#### WHAT IS REQUIRED:
Nothing but an exact reproduction of the records, pictures excluded, should be returned.
----
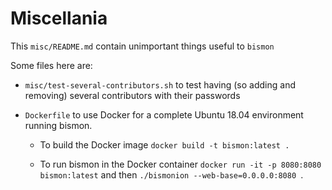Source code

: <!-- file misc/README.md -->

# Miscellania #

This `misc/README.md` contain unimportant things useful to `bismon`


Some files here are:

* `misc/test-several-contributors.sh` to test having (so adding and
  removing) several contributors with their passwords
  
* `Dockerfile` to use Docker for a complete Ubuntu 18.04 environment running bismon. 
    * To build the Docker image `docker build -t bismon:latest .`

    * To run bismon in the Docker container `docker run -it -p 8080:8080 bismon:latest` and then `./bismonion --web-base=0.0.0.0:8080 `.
----
#### TASK SOLUTION:
Source code

: <!-- file misc/README.md -->

# Miscellania #

This `misc/README.md` contain unimportant things useful to `bismon`


Some files here are:

* `misc/test-several-contributors.sh` to test having (so adding and
  removing) several contributors with their passwords
  
* `Dockerfile` to use Docker for a complete Ubuntu 18.04 environment running bismon. 
    * To build the Docker image `docker build -t bismon:latest .`

    * To run bismon in the Docker container `docker run -it -p 8080:8080 bismon:latest` and then `./bismonion --web-base=0.0.0.0:8080 `.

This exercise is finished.